Este orden se debe establecer también en relación con el estado de vida que se
ha escogido: si soy sacerdote, mi trato con las personas estará marcado por la
consagración que he hecho de mi vida y de mi cuerpo al único amor de Cristo, lo
mismo ocurre con una religiosa. Quien está casado tiene que comportarse con las
personas de otro sexo, no como quien está buscando pareja, o como quien quiere
“romper corazones”, sino como quien está comprometido a un amor exclusivo que
ha de durar toda la vida. El joven debe comportarse con su novia de un modo
diverso que el marido con su mujer, precisamente porque es novio y no esposo.
Segundo consejo: Conciencia
Tenemos que saber qué es bueno y qué es malo, “llamar al pan pan y al vino
vino”, y estar convencidos de que seguir la conciencia rectamente formada es lo
mejor para nosotros. La conciencia es un faro que ilumina la vida. Puede ser
que no siempre tenga la fuerza para seguirla, pero el faro estará siempre allí
avisándome de lo que debo hacer, y exigiéndome fidelidad. En el cultivo de la
virtud de la castidad esto es esencial.
A causa de las modas imperantes y del desenfreno moral, que se eleva a ideal de
vida, sentimos en nuestro corazón la dificultad de vivir la castidad. Esta
dificultad real puede llevarnos a considerar que no vale la pena luchar, que es
mejor vivir “feliz” según los criterios del mundo que seguir a un Dios
desconocido que nos “impone” reprimir nuestros impulsos espontáneos. Es decir,
la pasión nos puede llevar a justificar los actos desordenados. Es aquí donde
la conciencia tiene que ser faro y decir lo que es bueno y lo que no es bueno.
Mientras no se corrompa la conciencia, siempre es posible corregir y superarse.
Aquí tenemos que ser muy honestos: ¿conozco la ley moral? ¿Conozco qué es lo
que Dios me pide en cuanto soltero? ¿Quiero seguir mi conciencia o prefiero
amordazarla, engañándome a mí mismo con sofismas? Es preciso recordar aquí el
adagio: “el que no vive como piensa, termina pensando como vive”; es decir, si
traicionamos la voz de la conciencia – que no es otra que la voz de Dios que
habla desde el interior – acabaremos por justificar lo injustificable, haciendo
pasar hasta “un camello por el ojo de una aguja” (cf. Mt. 19,24).

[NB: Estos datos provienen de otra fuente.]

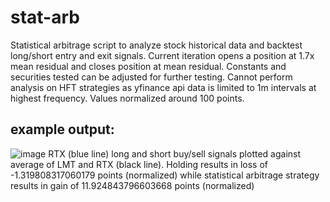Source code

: # stat-arb

Statistical arbitrage script to analyze stock historical data and backtest long/short entry and exit signals. Current iteration opens a position at 1.7x mean residual and closes position at mean residual. Constants and securities tested can be adjusted for further testing. Cannot perform analysis on HFT strategies as yfinance api data is limited to 1m intervals at highest frequency. Values normalized around 100 points.

## example output:
![image](https://github.com/wbalkan/stat-arb/assets/96204851/8ca2f934-90fa-43e7-ac00-ff3a9499f65b)
RTX (blue line) long and short buy/sell signals plotted against average of LMT and RTX (black line). Holding results in loss of -1.319808317060179 points (normalized) while statistical arbitrage strategy results in gain of 11.924843796603668 points (normalized)
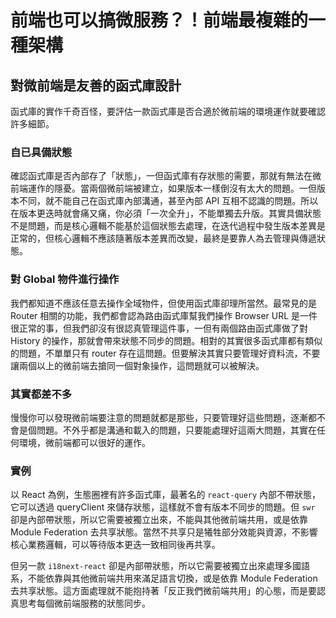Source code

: # 前端也可以搞微服務？！前端最複雜的一種架構

## 對微前端是友善的函式庫設計

函式庫的實作千奇百怪，要評估一款函式庫是否合適於微前端的環境運作就要確認許多細節。

### 自已具備狀態

確認函式庫是否內部存了「狀態」，一但函式庫有存狀態的需要，那就有無法在微前端運作的隱憂。當兩個微前端被建立，如果版本一樣倒沒有太大的問題。一但版本不同，就不能自己在函式庫內部溝通，甚至內部 API 互相不認識的問題。所以在版本更迭時就會痛又痛，你必須「一次全升」，不能單獨去升版。其實具備狀態不是問題，而是核心邏輯不能基於這個狀態去處理，在迭代過程中發生版本差異是正常的，但核心邏輯不應該隨著版本差異而改變，最終是要靠人為去管理與傳遞狀態。

### 對 Global 物件進行操作

我們都知道不應該任意去操作全域物件，但使用函式庫卻理所當然。最常見的是 Router 相關的功能，我們都會認為路由函式庫幫我們操作 Browser URL 是一件很正常的事，但我們卻沒有很認真管理這件事，一但有兩個路由函式庫做了對 History 的操作，那就會帶來狀態不同步的問題。相對的其實很多函式庫都有類似的問題，不單單只有 router 存在這問題。但要解決其實只要管理好資料流，不要讓兩個以上的微前端去搶同一個對象操作，這問題就可以被解決。

### 其實都差不多

慢慢你可以發現微前端要注意的問題就都是那些，只要管理好這些問題，逐漸都不會是個問題。不外乎都是溝通和載入的問題，只要能處理好這兩大問題，其實在任何環境，微前端都可以很好的運作。

### 實例

以 React 為例，生態圈裡有許多函式庫，最著名的 `react-query` 內部不帶狀態，它可以透過 queryClient 來儲存狀態，這樣就不會有版本不同步的問題。但 `swr` 卻是內部帶狀態，所以它需要被獨立出來，不能與其他微前端共用，或是依靠 Module Federation 去共享狀態。當然不共享只是犧牲部分效能與資源，不影響核心業務邏輯，可以等待版本更迭一致相同後再共享。

但另一款 `i18next-react` 卻是內部帶狀態，所以它需要被獨立出來處理多國語系，不能依靠與其他微前端共用來滿足語言切換，或是依靠 Module Federation 去共享狀態。這方面處理就不能抱持著「反正我們微前端共用」的心態，而是要認真思考每個微前端服務的狀態同步。
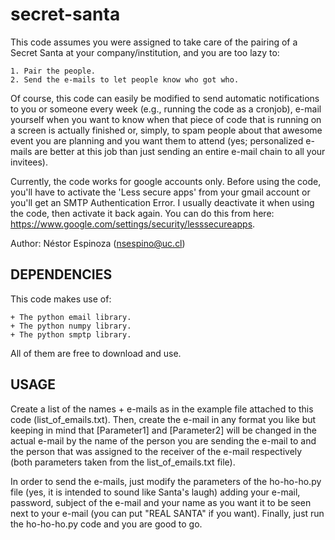 # secret-santa

This code assumes you were assigned to take care of the pairing of a Secret Santa at 
your company/institution, and you are too lazy to:

    1. Pair the people.
    2. Send the e-mails to let people know who got who.

Of course, this code can easily be modified to send automatic notifications to you 
or someone every week (e.g., running the code as a cronjob), e-mail yourself when you want 
to know when that piece of code that is running on a screen is actually finished or, simply, 
to spam people about that awesome event you are planning and you want them to attend (yes; 
personalized e-mails are better at this job than just sending an entire e-mail chain to all 
your invitees). 

Currently, the code works for google accounts only. Before using the code, you'll have to 
activate the 'Less secure apps' from your gmail account or you'll get an SMTP Authentication 
Error. I usually deactivate it when using the code, then activate it back again. You can do 
this from here: https://www.google.com/settings/security/lesssecureapps.

Author: Néstor Espinoza (nsespino@uc.cl)

DEPENDENCIES
------------

This code makes use of:

    + The python email library.
    + The python numpy library.
    + The python smptp library.

All of them are free to download and use.

USAGE
------------
Create a list of the names + e-mails as in the example file attached to this code (list_of_emails.txt). 
Then, create the e-mail in any format you like but keeping in mind that [Parameter1] and [Parameter2] 
will be changed in the actual e-mail by the name of the person you are sending the e-mail to and 
the person that was assigned to the receiver of the e-mail respectively (both parameters taken from the 
list_of_emails.txt file).

In order to send the e-mails, just modify the parameters of the ho-ho-ho.py file (yes, it is intended to 
sound like Santa's laugh) adding your e-mail, password, subject of the e-mail and your name as you 
want it to be seen next to your e-mail (you can put "REAL SANTA" if you want). Finally, just run 
the ho-ho-ho.py code and you are good to go.

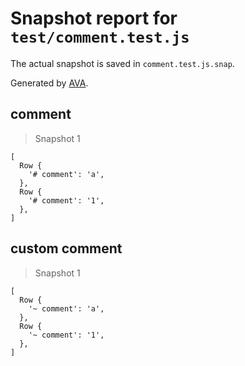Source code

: # Snapshot report for `test/comment.test.js`

The actual snapshot is saved in `comment.test.js.snap`.

Generated by [AVA](https://ava.li).

## comment

> Snapshot 1

    [
      Row {
        '# comment': 'a',
      },
      Row {
        '# comment': '1',
      },
    ]

## custom comment

> Snapshot 1

    [
      Row {
        '~ comment': 'a',
      },
      Row {
        '~ comment': '1',
      },
    ]
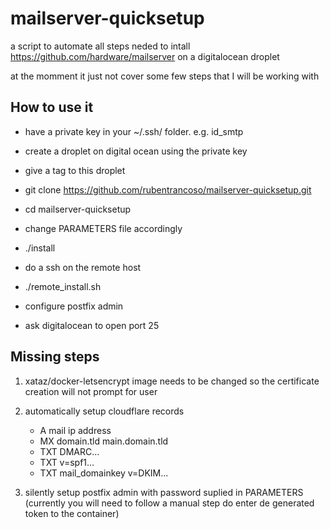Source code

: # mailserver-quicksetup

a script to automate all steps neded to intall https://github.com/hardware/mailserver on a digitalocean droplet

at the momment it just not cover some few steps that I will be working with

## How to use it

- have a private key in your ~/.ssh/ folder. e.g. id_smtp
- create a droplet on digital ocean using the private key
- give a tag to this droplet

- git clone https://github.com/rubentrancoso/mailserver-quicksetup.git
- cd mailserver-quicksetup
- change PARAMETERS file accordingly
- ./install

- do a ssh on the remote host
- ./remote_install.sh
- configure postfix admin
- ask digitalocean to open port 25

## Missing steps

1. xataz/docker-letsencrypt image needs to be changed so the certificate creation will not prompt for user
2. automatically setup cloudflare records

   - A mail ip address
   - MX domain.tld main.domain.tld
   - TXT DMARC...
   - TXT v=spf1...
   - TXT mail_domainkey v=DKIM...
   
3. silently setup postfix admin with password suplied in PARAMETERS (currently you will need to follow a manual step do enter de generated token to the container)
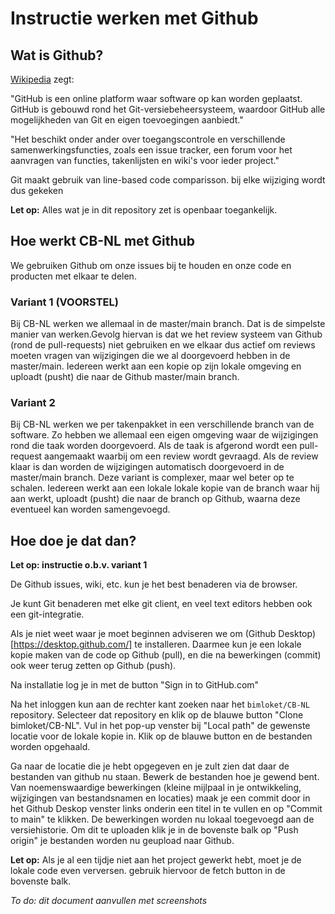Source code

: # Instructie werken met Github

## Wat is Github? 
[Wikipedia](https://nl.wikipedia.org/wiki/GitHub) zegt:

"GitHub is een online platform waar software op kan worden geplaatst. GitHub is gebouwd rond het Git-versiebeheersysteem, waardoor GitHub alle mogelijkheden van Git en eigen toevoegingen aanbiedt."

"Het beschikt onder ander over toegangscontrole en verschillende samenwerkingsfuncties, zoals een issue tracker, een forum voor het aanvragen van functies, takenlijsten en wiki's voor ieder project."

Git maakt gebruik van line-based code comparisson. bij elke wijziging wordt dus gekeken 

**Let op:** Alles wat je in dit repository zet is openbaar toegankelijk.

## Hoe werkt CB-NL met Github

We gebruiken Github om onze issues bij te houden en onze code en producten met elkaar te delen.

### Variant 1 (VOORSTEL)

Bij CB-NL werken we allemaal in de master/main branch. Dat is de simpelste manier van werken.Gevolg hiervan is dat we het review systeem van Github (rond de pull-requests) niet gebruiken en we elkaar dus actief om reviews moeten vragen van wijzigingen die we al doorgevoerd hebben in de master/main. Iedereen werkt aan een kopie op zijn lokale omgeving en uploadt (pusht) die naar de Github master/main branch.

### Variant 2

Bij CB-NL werken we per takenpakket in een verschillende branch van de software. Zo hebben we allemaal een eigen omgeving waar de wijzigingen rond die taak worden doorgevoerd. Als de taak is afgerond wordt een pull-request aangemaakt waarbij om een review wordt gevraagd. Als de review klaar is dan worden de wijzigingen automatisch doorgevoerd in de master/main branch. Deze variant is complexer, maar wel beter op te schalen. Iedereen werkt aan een lokale lokale kopie van de branch waar hij aan werkt, uploadt (pusht) die naar de branch op Github, waarna deze eventueel kan worden samengevoegd.

## Hoe doe je dat dan?

**Let op: instructie o.b.v. variant 1**

De Github issues, wiki, etc. kun je het best benaderen via de browser.

Je kunt Git benaderen met elke git client, en veel text editors hebben ook een git-integratie.

Als je niet weet waar je moet beginnen adviseren we om (Github Desktop)[https://desktop.github.com/] te installeren. Daarmee kun je een lokale kopie maken van de code op Github (pull), en die na bewerkingen (commit) ook weer terug zetten op Github (push).

Na installatie log je in met de button "Sign in to GitHub.com"

Na het inloggen kun aan de rechter kant zoeken naar het `bimloket/CB-NL` repository. Selecteer dat repository en klik op de blauwe button "Clone bimloket/CB-NL". Vul in het pop-up venster bij "Local path" de gewenste locatie voor de lokale kopie in. Klik op de blauwe button en de bestanden worden opgehaald.

Ga naar de locatie die je hebt opgegeven en je zult zien dat daar de bestanden van github nu staan. Bewerk de bestanden hoe je gewend bent. Van noemenswaardige bewerkingen (kleine mijlpaal in je ontwikkeling, wijzigingen van bestandsnamen en locaties) maak je een commit door in het Github Deskop venster links onderin een titel in te vullen en op "Commit to main" te klikken. De bewerkingen worden nu lokaal toegevoegd aan de versiehistorie. Om dit te uploaden klik je in de bovenste balk op "Push origin" je bestanden worden nu geupload naar Github.

**Let op:** Als je al een tijdje niet aan het project gewerkt hebt, moet je de lokale code even verversen. gebruik hiervoor de fetch button in de bovenste balk.

*To do: dit document aanvullen met screenshots*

Para formar la conciencia hay que acudir a los maestros que realmente nos
puedan instruir en la verdad. Los medios de comunicación – grandes formadores
(o deformadores) de la opinión pública – no son, la mayoría de los casos,
buenos consejeros. Ellos son muchas veces los principales promotores de la
cultura imperante. Acudamos más bien a personas instruidas y sensatas que
puedan ayudarnos, corregirnos, decirnos las cosas claras, sin “dorar la
píldora”. Acudamos sobre todo a la Palabra de Dios. Repitamos muchas veces el
salmo 119: “Lámpara es tu palabra para mis pasos, luz en mi sendero”.